*TASK BRIEF*. Using the listing below, retype exactly the lines starting at the one with "ou la logique" and ending at the one with "En logique mathématique", and include both.

**** SOURCE RECORDS ****

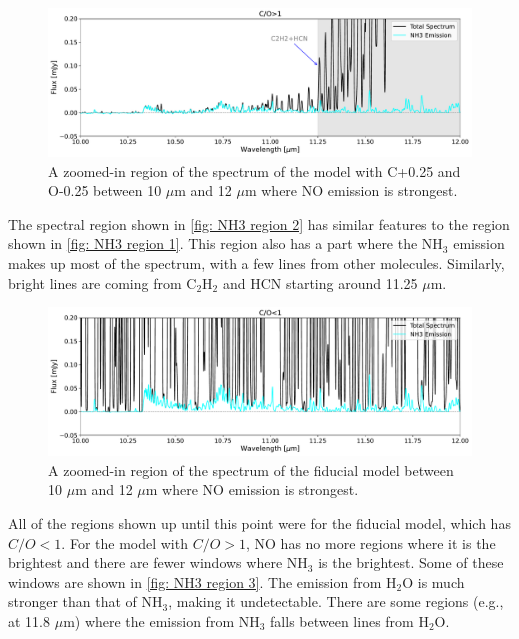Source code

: \documentclass[oneside, single, authoryear, semicolon, 12pt]{lion-msc}
\newcommand{\4}{$_4$}
\newcommand{\3}{$_3$}
\newcommand{\2}{$_2$}
\begin{document}
\begin{figure}[H]
    \centering
    \includegraphics[width=\linewidth]{Figures/NH3_region2.pdf}
    \caption{A zoomed-in region of the spectrum of the model with C+0.25 and O-0.25 between 10 $\mu$m and 12 $\mu$m where NO emission is strongest.}
    \label{fig: NH3 region 2}
\end{figure}

The spectral region shown in \autoref{fig: NH3 region 2} has similar features to the region shown in \autoref{fig: NH3 region 1}. This region also has a part where the NH\3 emission makes up most of the spectrum, with a few lines from other molecules. Similarly, bright lines are coming from C\2H\2 and HCN starting around 11.25 $\mu$m.

\begin{figure}[H]
    \centering
    \includegraphics[width=\linewidth]{Figures/NH3_region3.pdf}
    \caption{A zoomed-in region of the spectrum of the fiducial model between 10 $\mu$m and 12 $\mu$m where NO emission is strongest.}
    \label{fig: NH3 region 3}
\end{figure}

All of the regions shown up until this point were for the fiducial model, which has $C/O<1$. For the model with $C/O>1$, NO has no more regions where it is the brightest and there are fewer windows where NH\3 is the brightest. Some of these windows are shown in \autoref{fig: NH3 region 3}. The emission from H\2O is much stronger than that of NH\3, making it undetectable. There are some regions (e.g., at 11.8 $\mu$m) where the emission from NH\3 falls between lines from H\2O. 
\end{document}
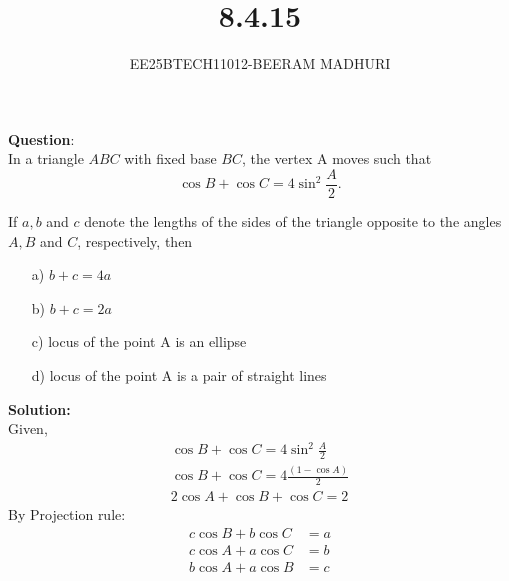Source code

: \documentclass[journal]{IEEEtran}
\begin{document}

\vspace{3cm}

\title{8.4.15}
\author{EE25BTECH11012-BEERAM MADHURI}
{\let\newpage\relax\maketitle}

\renewcommand{\thefigure}{\theenumi}
\renewcommand{\thetable}{\theenumi}
\setlength{\intextsep}{10pt} %


\renewcommand{\thetable}{\theenumi}


\textbf{Question}:\\
In a triangle $ABC$ with fixed base $BC$, the vertex A moves such that
\[\cos B + \cos C = 4 \sin^2 \frac{A}{2}.\]

If $a, b$ and $c$ denote the lengths of the sides of the triangle opposite to the angles $A, B$ and $C$, respectively, then

\begin{enumerate}
    \item[a)] $b + c = 4a$
    \item[b)] $b + c = 2a$
    \item[c)] locus of the point A is an ellipse
    \item[d)] locus of the point A is a pair of straight lines
\end{enumerate}
\textbf{Solution:}\\
Given,
\begin{align}
\cos B + \cos C = 4 \sin^2 \frac{A}{2}\\
\cos B + \cos C = 4 \frac{(1 - \cos A)}{2}\\
2 \cos A + \cos B + \cos C = 2
\end{align}
By Projection rule:
\begin{align}c \cos B + b \cos C &= a \\c \cos A + a \cos C &= b \\b \cos A + a \cos B &= c\end{align}
\end{document}
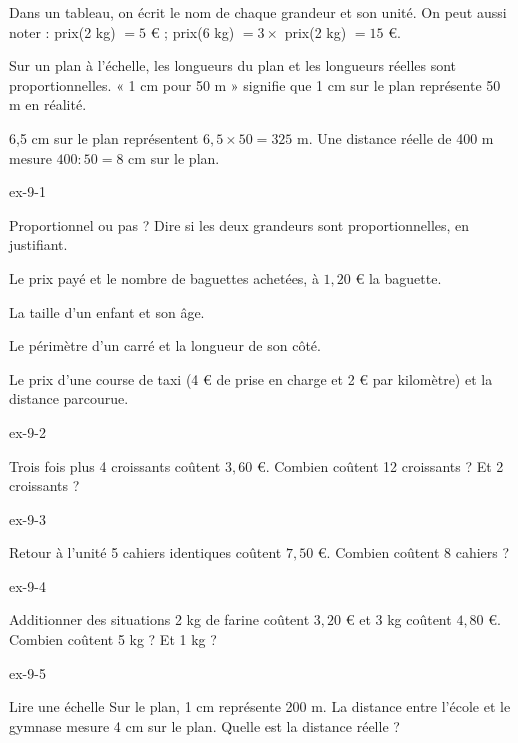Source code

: \begin{exemple}Dans un tableau, on écrit le nom de chaque grandeur et son unité. On peut aussi noter : prix(2 kg) $=5$ € ; prix(6 kg) $=3\times$ prix(2 kg) $=15$ €.\end{exemple}
\begin{definition}Sur un plan à l’échelle, les longueurs du plan et les longueurs réelles sont proportionnelles. « 1 cm pour 50 m » signifie que 1 cm sur le plan représente 50 m en réalité.\end{definition}
\label{fig-cours-9-2-cours-echelle}

\begin{savoirfaire}6,5 cm sur le plan représentent $6{,}5\times50=325$ m. Une distance réelle de 400 m mesure $400:50=8$ cm sur le plan.\end{savoirfaire}

\clearpage{}
\begin{blocLivre}{ex-9-1}\begin{exercice}[1]{Proportionnel ou pas ?}
Dire si les deux grandeurs sont proportionnelles, en justifiant.\begin{questions}
\item Le prix payé et le nombre de baguettes achetées, à $1{,}20$ € la baguette.
\item La taille d’un enfant et son âge.
\item Le périmètre d’un carré et la longueur de son côté.
\item Le prix d’une course de taxi (4 € de prise en charge et 2 € par kilomètre) et la distance parcourue.
\end{questions}
\end{exercice}\end{blocLivre}
\begin{blocLivre}{ex-9-2}\begin{exercice}[1]{Trois fois plus}
4 croissants coûtent $3{,}60$ €. Combien coûtent 12 croissants ? Et 2 croissants ?
\end{exercice}\end{blocLivre}
\begin{blocLivre}{ex-9-3}\begin{exercice}[1]{Retour à l’unité}
5 cahiers identiques coûtent $7{,}50$ €. Combien coûtent 8 cahiers ?
\end{exercice}\end{blocLivre}
\begin{blocLivre}{ex-9-4}\begin{exercice}[1]{Additionner des situations}
2 kg de farine coûtent $3{,}20$ € et 3 kg coûtent $4{,}80$ €. Combien coûtent 5 kg ? Et 1 kg ?
\end{exercice}\end{blocLivre}
\begin{blocLivre}{ex-9-5}\begin{exercice}[1]{Lire une échelle}
Sur le plan, 1 cm représente 200 m. La distance entre l’école et le gymnase mesure 4 cm sur le plan. Quelle est la distance réelle ?
\label{fig-ex-9-5}
\end{exercice}\end{blocLivre}

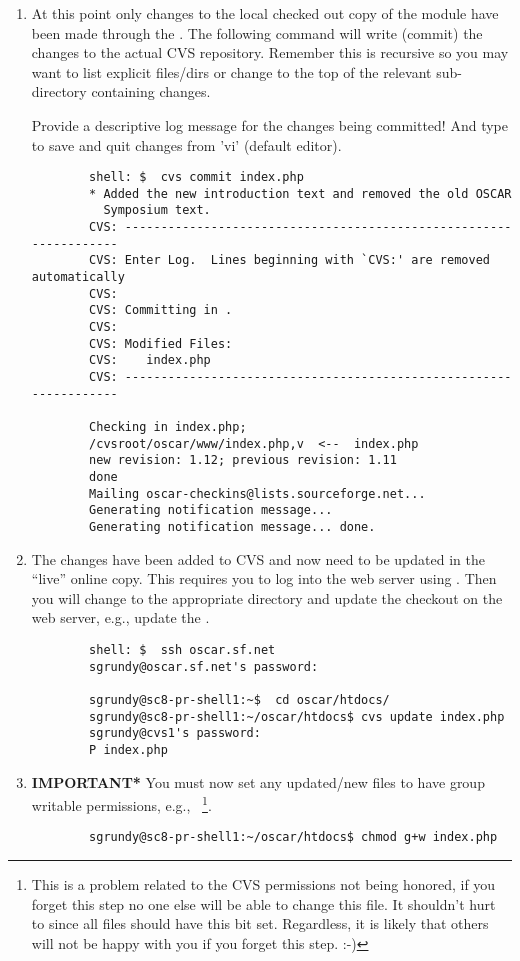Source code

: \begin{enumerate}
	\item At this point only changes to the local checked out copy of the
	module have been made through the .  The following
	command will write (commit) the changes to the actual CVS repository.
	Remember this is recursive so you may want to list explicit files/dirs
	or change to the top of the relevant sub-directory containing changes.

	Provide a descriptive log message for the changes being committed!  And
	type  to save and quit changes from 'vi' (default editor).
	\begin{verbatim}
		shell: $  cvs commit index.php
		* Added the new introduction text and removed the old OSCAR
		  Symposium text.
		CVS: ------------------------------------------------------------------
		CVS: Enter Log.  Lines beginning with `CVS:' are removed automatically
		CVS:
		CVS: Committing in .
		CVS:
		CVS: Modified Files:
		CVS:    index.php
		CVS: ------------------------------------------------------------------

		Checking in index.php;
		/cvsroot/oscar/www/index.php,v  <--  index.php
		new revision: 1.12; previous revision: 1.11
		done
		Mailing oscar-checkins@lists.sourceforge.net...
		Generating notification message...
		Generating notification message... done.
	\end{verbatim}

	\item The changes have been added to CVS and now need to be updated in
	the ``live'' online copy.  This requires you to log into the web server
	using .  Then you will change to the appropriate directory and
	update the checkout on the web server, e.g., update the .
	\begin{verbatim}
		shell: $  ssh oscar.sf.net
		sgrundy@oscar.sf.net's password:

		sgrundy@sc8-pr-shell1:~$  cd oscar/htdocs/
		sgrundy@sc8-pr-shell1:~/oscar/htdocs$ cvs update index.php
		sgrundy@cvs1's password: 
		P index.php
	\end{verbatim}

	\item {\bf *IMPORTANT*} You must now set any updated/new files to have
	group writable permissions, e.g., ~\footnote{This is a
	problem related to the CVS permissions not being honored, if you forget
	this step no one else will be able to change this file.  It shouldn't
	hurt to  since all files should have this bit set.
	Regardless, it is likely that others will not be happy with you if you
	forget this step. :-)}.
	\begin{verbatim}
		sgrundy@sc8-pr-shell1:~/oscar/htdocs$ chmod g+w index.php
	\end{verbatim}

\end{enumerate}



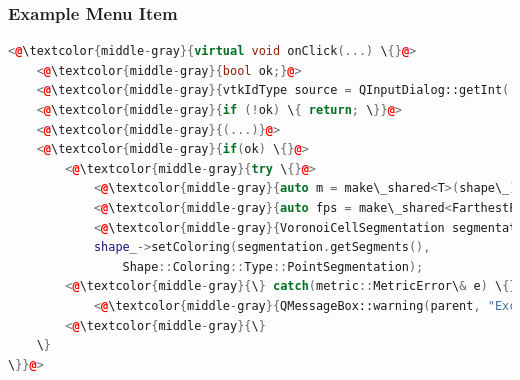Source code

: \documentclass[compress]{beamer}
\begin{document}
\begin{frame}[fragile]
  \frametitle{Example Menu Item}
  
\begin{lstlisting}[language=C++, keywordstyle=\color{blue},
                stringstyle=\color{red},
                commentstyle=\color{green}, numbers=none]
<@\textcolor{middle-gray}{virtual void onClick(...) \{}@>
    <@\textcolor{middle-gray}{bool ok;}@>
    <@\textcolor{middle-gray}{vtkIdType source = QInputDialog::getInt(...);}@>
    <@\textcolor{middle-gray}{if (!ok) \{ return; \}}@>
    <@\textcolor{middle-gray}{(...)}@>
    <@\textcolor{middle-gray}{if(ok) \{}@>
        <@\textcolor{middle-gray}{try \{}@>
            <@\textcolor{middle-gray}{auto m = make\_shared<T>(shape\_);}@>
            <@\textcolor{middle-gray}{auto fps = make\_shared<FarthestPointSampling>(shape\_, m, source, numberOfSegments);}@>
            <@\textcolor{middle-gray}{VoronoiCellSegmentation segmentation(shape\_, m, fps);}@>
            shape_->setColoring(segmentation.getSegments(), 
            	Shape::Coloring::Type::PointSegmentation);
        <@\textcolor{middle-gray}{\} catch(metric::MetricError\& e) \{}@>
            <@\textcolor{middle-gray}{QMessageBox::warning(parent, "Exception", e.what());}@>
        <@\textcolor{middle-gray}{\}
    \}
\}}@>
\end{lstlisting}

\end{frame}
\end{document}
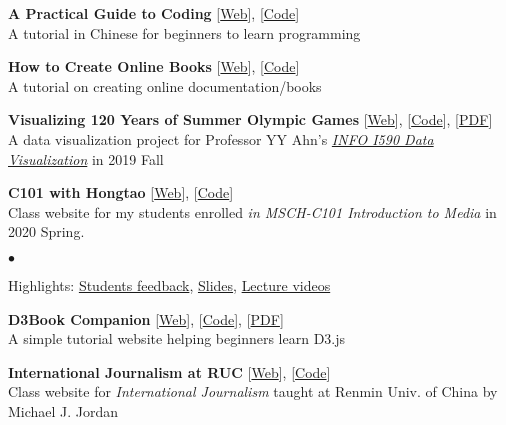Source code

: \documentclass[margin,line, 10pt]{res}
\newenvironment{list2}{
  \begin{list}{$\bullet$}{%
      \setlength{\itemsep}{0in}
      \setlength{\parsep}{0in} \setlength{\parskip}{0in}
      \setlength{\topsep}{0in} \setlength{\partopsep}{0in} 
      \setlength{\leftmargin}{0.2in}}}{\end{list}}
\begin{document}
\begin{resume}
{\bf A Practical Guide to Coding}{\hspace{2em} [\href{https://intro2code.hongtaoh.com/}{Web}], [\href{https://github.com/hongtaoh/intro2code}{Code}]}\\
A tutorial in Chinese for beginners to learn programming

{\bf How to Create Online Books}{\hspace{2em} [\href{https://onlinebook.hongtaoh.com/}{Web}], [\href{https://github.com/hongtaoh/onlinebook}{Code}]}\\
A tutorial on creating online documentation/books

{\bf Visualizing 120 Years of Summer Olympic Games}{\hspace{2em} [\href{https://olymvis.hongtaoh.com/}{Web}], [\href{https://github.com/hongtaoh/olymvis-data}{Code}],
[\href{https://raw.githubusercontent.com/hongtaoh/olymvis/master/static/tex-pdf/fang_hao_olymvis.pdf}{PDF}]} \\
A data visualization project for Professor YY Ahn's \href{http://yyahn.com/dviz-course/}{\emph{INFO I590 Data Visualization}} in 2019 Fall

{\textbf {C101 with Hongtao}}{ \hspace{2em} [\href{https://c101.hongtaoh.com/}{Web}], [\href{https://github.com/hongtaoh/c101}{Code}]} \\
Class website for my students enrolled \textit{in MSCH-C101 Introduction to Media} in 2020 Spring.

\vspace*{.05in}  
\begin{list2}
\item Highlights: \href{https://c101.hongtaoh.com/feedback/}{Students feedback}, \href{https://c101.hongtaoh.com/slides/}{Slides}, \href{https://c101.hongtaoh.com/videos/}{Lecture videos}
\end{list2}

{\bf D3Book Companion}{\hspace{2em} [\href{https://d3book.hongtaoh.com/}{Web}], [\href{https://github.com/hongtaoh/d3book}{Code}]},
[\href{https://d3book.hongtaoh.com/d3book.pdf}{PDF}]\\
A simple tutorial website helping beginners learn D3.js

{\bf International Journalism at RUC}{\hspace{2em} [\href{https://rucer.netlify.app/}{Web}], [\href{https://github.com/hongtaoh/guoxinban}{Code}]} \\
Class website for \textit {International Journalism} taught at Renmin Univ. of China by Michael J. Jordan


\end{resume}
\end{document}
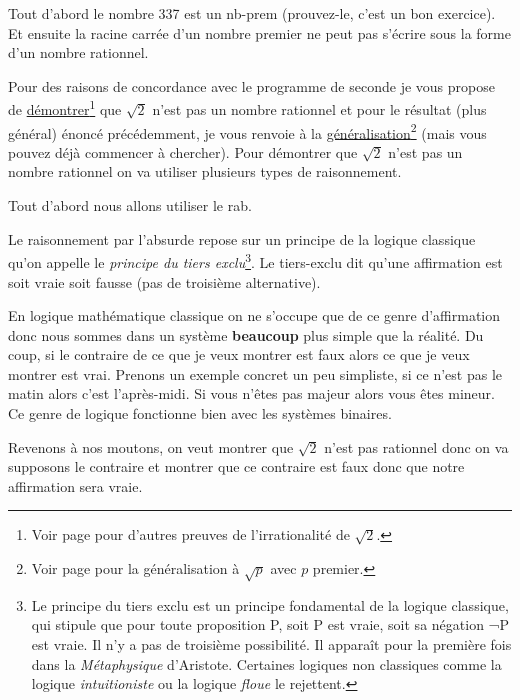 \documentclass[a4paper,11pt]{book}
\begin{document}
Tout d'abord le nombre 337 est un \gls{nb-prem}
(prouvez-le, c'est un bon exercice). Et ensuite la racine carrée d'un
nombre premier ne peut pas s'écrire sous la forme d'un nombre
rationnel.

Pour des raisons de concordance avec le programme de seconde je
vous propose de \hyperref[orgea5a5bb]{démontrer}\footnote{Voir page \pageref{page:sqrt2proofs} pour d'autres preuves
de l'irrationalité de \(\sqrt{2}\).} que \(\sqrt{2}\)
n'est pas un nombre rationnel et pour le résultat (plus général)
énoncé précédemment, je vous renvoie à la \hyperref[org24a50ec]{généralisation}\footnote{Voir page \pageref{page:sec2.6.6gen} pour la généralisation à
\(\sqrt{p}\) avec \(p\) premier.} (mais
vous pouvez déjà commencer à chercher).
Pour démontrer que \(\sqrt{2}\) n'est pas un
nombre rationnel
on va utiliser plusieurs types de raisonnement.

Tout d'abord nous allons utiliser le
\gls{rab}.


Le raisonnement par l'absurde repose sur un principe de la logique
classique qu'on appelle le \emph{principe du tiers exclu}\footnote{Le principe du tiers exclu est un principe
fondamental de la logique classique, qui stipule que pour toute
proposition P, soit P est vraie, soit sa négation ¬P est vraie. Il n'y
a pas de troisième possibilité. Il apparaît pour la première fois dans
la \emph{Métaphysique} d'Aristote. Certaines logiques non classiques comme
la logique \emph{intuitioniste} ou la logique \emph{floue} le rejettent.}.
Le \gls{tiers-exclu} dit qu'une affirmation
est soit vraie soit fausse (pas de troisième alternative).


En logique mathématique classique on ne s'occupe que de ce genre
d'affirmation donc nous sommes dans un système \textbf{beaucoup} plus simple
que la réalité. Du coup, si le contraire de ce que je veux montrer est
faux alors ce que je veux montrer est vrai. Prenons un exemple concret
un peu simpliste, si ce n'est pas le matin alors c'est
l'après-midi. Si vous n'êtes pas majeur alors vous êtes mineur. Ce
genre de logique fonctionne bien avec les systèmes binaires.



Revenons à nos moutons, on veut montrer que \(\sqrt{2}\) n'est pas
rationnel donc on va supposons le contraire et montrer que ce
contraire est faux donc que notre affirmation sera vraie.
\end{document}
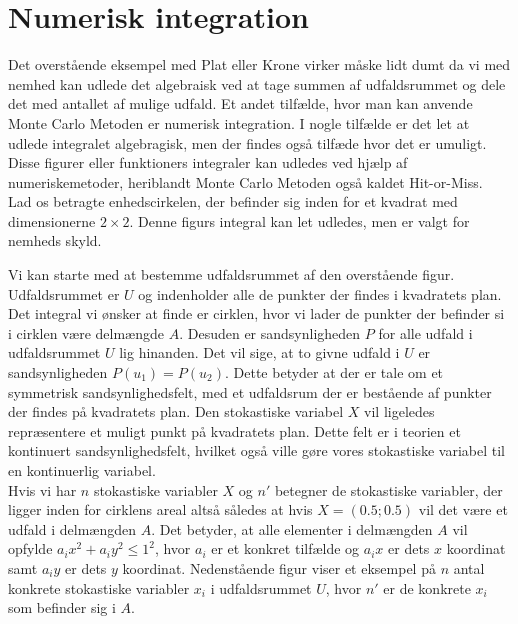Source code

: \documentclass[../../SRP.tex]{subfiles}
\begin{document}
\section{Numerisk integration}

Det overstående eksempel med Plat eller Krone virker måske lidt dumt da vi med nemhed kan udlede det algebraisk ved at tage summen af udfaldsrummet og dele det med antallet af mulige udfald. Et andet tilfælde, hvor man kan anvende Monte Carlo Metoden er numerisk integration. I nogle tilfælde er det let at udlede integralet algebragisk, men der findes også tilfæde hvor det er umuligt. Disse figurer eller funktioners integraler kan udledes ved hjælp af numeriskemetoder, heriblandt Monte Carlo Metoden også kaldet Hit-or-Miss. \cite{SBM} \\

Lad os betragte enhedscirkelen, der befinder sig inden for et kvadrat med dimensionerne $2\times 2$. Denne figurs integral kan let udledes, men er valgt for nemheds skyld.\\



\begin{center}
\end{center}

Vi kan starte med at bestemme udfaldsrummet af den overstående figur. Udfaldsrummet er $U$ og indenholder alle de punkter der findes i kvadratets plan. Det integral vi ønsker at finde er cirklen, hvor vi lader de punkter der befinder si i cirklen være delmængde $A$. Desuden er sandsynligheden $P$ for alle udfald i udfaldsrummet $U$ lig hinanden. Det vil sige, at to givne udfald i $U$ er sandsynligheden $P(u_1) = P(u_2)$. Dette betyder at der er tale om et symmetrisk sandsynlighedsfelt, med et udfaldsrum der er bestående af punkter der findes på kvadratets plan. Den stokastiske variabel $X$ vil ligeledes repræsentere et muligt punkt på kvadratets plan. Dette felt er i teorien et kontinuert sandsynlighedsfelt, hvilket også ville gøre vores stokastiske variabel til en kontinuerlig variabel. \\ 
Hvis vi har $n$ stokastiske variabler $X$ og $n'$ betegner de stokastiske variabler, der ligger inden for cirklens areal altså således at hvis $X = (0.5;0.5)$ vil det være et udfald i delmængden $A$. Det betyder, at alle elementer i delmængden $A$ vil opfylde $a_ix^2+a_iy^2 \leq 1^2$, hvor $a_i$ er et konkret tilfælde og $a_ix$ er dets $x$ koordinat samt $a_iy$ er dets $y$ koordinat. Nedenstående figur viser et eksempel på $n$ antal konkrete stokastiske variabler $x_i$ i udfaldsrummet $U$, hvor $n'$ er de konkrete $x_i$ som befinder sig i $A$.
\end{document}
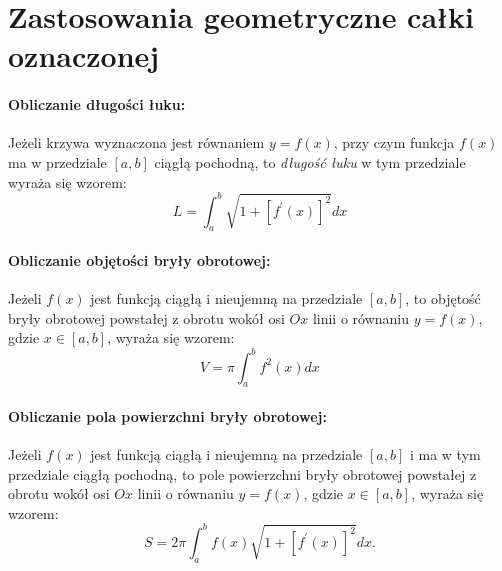 \documentclass[a4paper,12pt]{book}
\begin{document}
     

\section*{Zastosowania geometryczne całki oznaczonej} 


\paragraph{Obliczanie długości łuku:}
Jeżeli krzywa wyznaczona jest równaniem $y=f(x)$, przy czym \mbox{funkcja}
$f(x)$ ma w przedziale $[a,b]$ ciągłą pochodną, to {\em długość łuku} w tym
przedziale wyraża się wzorem: $$L = \int_a^b \sqrt{1 + [f^{'}(x)]^2}dx$$


\paragraph{Obliczanie objętości bryły obrotowej:}
Jeżeli $f(x)$ jest funkcją ciągłą i nieujemną na przedziale $[a,b]$, to
objętość bryły obrotowej powstałej z obrotu wokół osi $Ox$ linii o równaniu
$y =f(x)$, gdzie $x \in [a,b]$, wyraża się wzorem:
$$V = \pi \int_a^b f^2(x)dx$$


\paragraph{Obliczanie pola powierzchni bryły obrotowej:}
Jeżeli $f(x)$ jest funkcją ciągłą i nieujemną na przedziale $[a,b]$ i ma w
tym przedziale ciągłą pochodną, to pole powierzchni bryły obrotowej powstałej z
obrotu wokół osi $Ox$ linii o równaniu  $y = f(x)$, gdzie $x \in [a,b]$, wyraża się
wzorem:
$$S= 2\pi \int_a^b f(x) \sqrt{1 + [f^{'}(x)]^2}dx.$$
\end{document}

****

*WORKED SOLUTION*.
la logique \emph{intuitioniste} ou la logique \emph{floue} le rejettent.}.
Le \gls{tiers-exclu} dit qu'une affirmation
est soit vraie soit fausse (pas de troisième alternative).


En logique mathématique classique on ne s'occupe que de ce genre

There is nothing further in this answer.